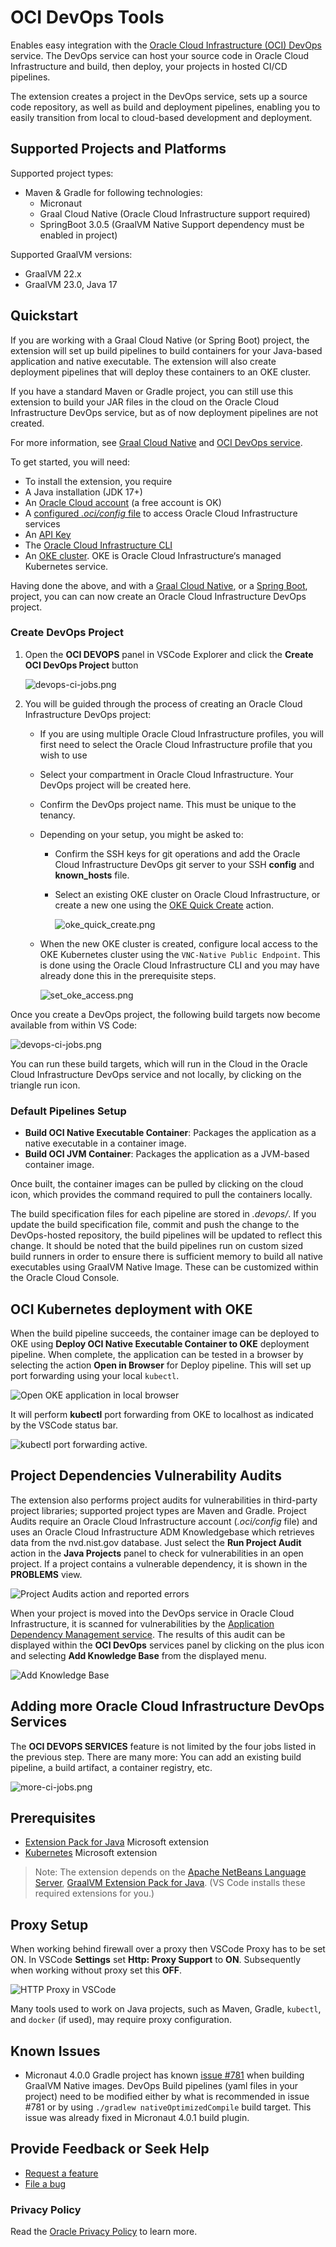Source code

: # OCI DevOps Tools

Enables easy integration with the [Oracle Cloud Infrastructure (OCI) DevOps](https://www.oracle.com/devops/devops-service/) service. The DevOps service can host your source code in Oracle Cloud Infrastructure and build, then deploy, your projects in hosted CI/CD pipelines.

The extension creates a project in the DevOps service, sets up a source code repository, as well as build and deployment pipelines, enabling you to easily transition from local to cloud-based development and deployment.

## Supported Projects and Platforms
Supported project types:
- Maven & Gradle for following technologies: 
  - Micronaut
  - Graal Cloud Native (Oracle Cloud Infrastructure support required)
  - SpringBoot 3.0.5 (GraalVM Native Support dependency must be enabled in project)

Supported GraalVM versions:
- GraalVM 22.x
- GraalVM 23.0, Java 17

## Quickstart

If you are working with a Graal Cloud Native (or Spring Boot) project, the extension will set up build pipelines to build containers for your Java-based application and native executable. The extension will also create deployment pipelines that will deploy these containers to an OKE cluster.

If you have a standard Maven or Gradle project, you can still use this extension to build
your JAR files in the cloud on the Oracle Cloud Infrastructure DevOps service, but as of now deployment pipelines are not created.

For more information, see [Graal Cloud Native](https://graal.cloud/) and [OCI DevOps service](https://www.oracle.com/devops/devops-service/).

To get started, you will need:

- To install the extension, you require
- A Java installation (JDK 17+)
- An [Oracle Cloud account](https://www.oracle.com/cloud/free/) (a free account is OK)
- A [configured _.oci/config_ file](https://docs.oracle.com/iaas/Content/API/Concepts/sdkconfig.htm) to access Oracle Cloud Infrastructure services
- An [API Key](https://docs.oracle.com/en/learn/generate_ssh_keys/index.html)
- The [Oracle Cloud Infrastructure CLI](https://docs.oracle.com/iaas/Content/API/SDKDocs/cliinstall.htm)
- An [OKE cluster](https://docs.oracle.com/iaas/Content/ContEng/Tasks/contengcreatingclusterusingoke.htm). OKE is Oracle Cloud Infrastructure‘s managed Kubernetes service.


Having done the above, and with a [Graal Cloud Native](https://graal.cloud/), or a [Spring Boot](https://spring.io), project, you can
can now create an Oracle Cloud Infrastructure DevOps project.

### <a name='create-devops-project'></a>Create DevOps Project

1. Open the **OCI DEVOPS** panel in VSCode Explorer and click the **Create OCI DevOps Project** button

    ![devops-ci-jobs.png](images/create_devops_prj.png)

2. You will be guided through the process of creating an Oracle Cloud Infrastructure DevOps project:
    - If you are using multiple Oracle Cloud Infrastructure profiles, you will first need to select the Oracle Cloud Infrastructure profile that you wish to use
    - Select your compartment in Oracle Cloud Infrastructure. Your DevOps project will be created here.
    - Confirm the DevOps project name. This must be unique to the tenancy.
    - Depending on your setup, you might be asked to:
        - Confirm the SSH keys for git operations and add the Oracle Cloud Infrastructure DevOps git server to your SSH **config** and **known_hosts** file.
        - Select an existing OKE cluster on Oracle Cloud Infrastructure, or create a new one using the [OKE Quick Create](https://docs.oracle.com/iaas/Content/ContEng/Tasks/contengcreatingclusterusingoke_topic-Using_the_Console_to_create_a_Quick_Cluster_with_Default_Settings.htm#create-quick-cluster) action.

            ![oke_quick_create.png](images/oke_quick_create.png)

    - When the new OKE cluster is created, configure local access to the OKE Kubernetes cluster using the `VNC-Native Public Endpoint`. This is done using the Oracle Cloud Infrastructure CLI and you may have already done this in the prerequisite steps.

        ![set_oke_access.png](images/set_oke_access.png)

Once you create a DevOps project, the following build targets now become available from within VS Code:

![devops-ci-jobs.png](images/devops-ci-jobs.png)

You can run these build targets, which will run in the Cloud in the Oracle Cloud Infrastructure DevOps service and not locally, by clicking on the triangle run icon.

### <a name='default-pipelines-setup'></a>Default Pipelines Setup

* **Build OCI Native Executable Container**: Packages the application as a native executable in a container image.
* **Build OCI JVM Container**: Packages the application as a JVM-based container image.

Once built, the container images can be pulled by clicking on the cloud icon, which provides the command required to pull the containers locally.

The build specification files for each pipeline are stored in _.devops/_. If you update the build specification file, commit and push the change to the DevOps-hosted repository, the build pipelines will be updated to reflect this change. It should be noted that the build pipelines run on custom sized build runners in order to ensure there is sufficient memory to build all native executables using GraalVM Native Image. These can be customized within the Oracle Cloud Console.

## <a name='oci-kubernetes-deployment-with-oke'></a>OCI Kubernetes deployment with OKE

When the build pipeline succeeds, the container image can be deployed to OKE using **Deploy OCI Native Executable Container to OKE**
deployment pipeline. When complete, the application can be tested in a browser by selecting the action **Open in Browser** for Deploy pipeline. This will
set up port forwarding using your local `kubectl`.

![Open OKE application in local browser](images/oke_test_app.png)

It will perform **kubectl** port forwarding from OKE to localhost as indicated by the VSCode status bar.

![kubectl port forwarding active](images/kubectl_port_fwd.png).

## <a name='project-dependencies-vulnerability-audits'></a>Project Dependencies Vulnerability Audits

The extension also performs project audits for vulnerabilities in third-party project libraries; supported project types are Maven and Gradle. Project Audits require an Oracle Cloud Infrastructure account (_.oci/config_ file) and uses an Oracle Cloud Infrastructure ADM Knowledgebase which retrieves data from the nvd.nist.gov database.
Just select the **Run Project Audit** action in the **Java Projects** panel to check for vulnerabilities in an open project. If a project contains a vulnerable dependency, it is shown in the **PROBLEMS** view.

![Project Audits action and reported errors](images/project_audit.png)

When your project is moved into the DevOps service in Oracle Cloud Infrastructure, it is scanned for vulnerabilities by the [Application Dependency Management service](https://docs.oracle.com/iaas/Content/application-dependency-management/home.htm).
The results of this audit can be displayed within the **OCI DevOps** services panel by clicking on the plus icon and selecting **Add Knowledge Base** from the displayed menu.

![Add Knowledge Base](images/add-knowledge_base.png)

## <a name='adding-more-oci-devops-services'></a>Adding more Oracle Cloud Infrastructure DevOps Services
The **OCI DEVOPS SERVICES** feature is not limited by the four jobs listed in the previous step. There are many more: You can
add an existing build pipeline, a build artifact, a container registry, etc.

![more-ci-jobs.png](images/more-ci-jobs.png)


## <a name='prerequisites'></a>Prerequisites

- [Extension Pack for Java](https://marketplace.visualstudio.com/items?itemName=vscjava.vscode-java-pack) Microsoft extension
- [Kubernetes](https://marketplace.visualstudio.com/items?itemName=ms-kubernetes-tools.vscode-kubernetes-tools) Microsoft extension
​
> Note: The extension depends on the [Apache NetBeans Language Server](https://marketplace.visualstudio.com/items?itemName=ASF.apache-netbeans-java), [GraalVM Extension Pack for Java](https://marketplace.visualstudio.com/items?itemName=oracle-labs-graalvm.graalvm-pack). (VS Code installs these required extensions for you.)

## <a name='proxy-setup'></a>Proxy Setup
When working behind firewall over a proxy then VSCode Proxy has to be set ON. In VSCode **Settings** set **Http: Proxy Support** to **ON**. Subsequently when working without proxy set this **OFF**.

![HTTP Proxy in VSCode](images/proxy.png)

Many tools used to work on Java projects, such as Maven, Gradle, `kubectl`, and `docker` (if used), may require proxy configuration.

## <a name='known-issues'></a>Known Issues
- Micronaut 4.0.0 Gradle project has known [issue #781](https://github.com/micronaut-projects/micronaut-gradle-plugin/issues/781) when building GraalVM Native images. DevOps Build pipelines (yaml files in your project) need to be modified either by what is recommended in issue #781 or by using `./gradlew nativeOptimizedCompile` build target. This issue was already fixed in Micronaut 4.0.1 build plugin. 

## <a name='provide-feedback-or-seek-help'></a>Provide Feedback or Seek Help

* [Request a feature](https://github.com/graalvm/vscode-extensions/issues/new?labels=enhancement)
* [File a bug](https://github.com/graalvm/vscode-extensions/issues/new?labels=bug)

### <a name='privacy-policy'></a>Privacy Policy

Read the [Oracle Privacy Policy](https://www.oracle.com/legal/privacy/privacy-policy.html) to learn more.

▶ [ABOUT THIS EXERCISE] Exact repeat, pictures omitted: give every line from the top of the records down to and including the line with "Enables easy integration".

▶ [FINISHED EXERCISE]
Source code

: # OCI DevOps Tools

Enables easy integration with the [Oracle Cloud Infrastructure (OCI) DevOps](https://www.oracle.com/devops/devops-service/) service. The DevOps service can host your source code in Oracle Cloud Infrastructure and build, then deploy, your projects in hosted CI/CD pipelines.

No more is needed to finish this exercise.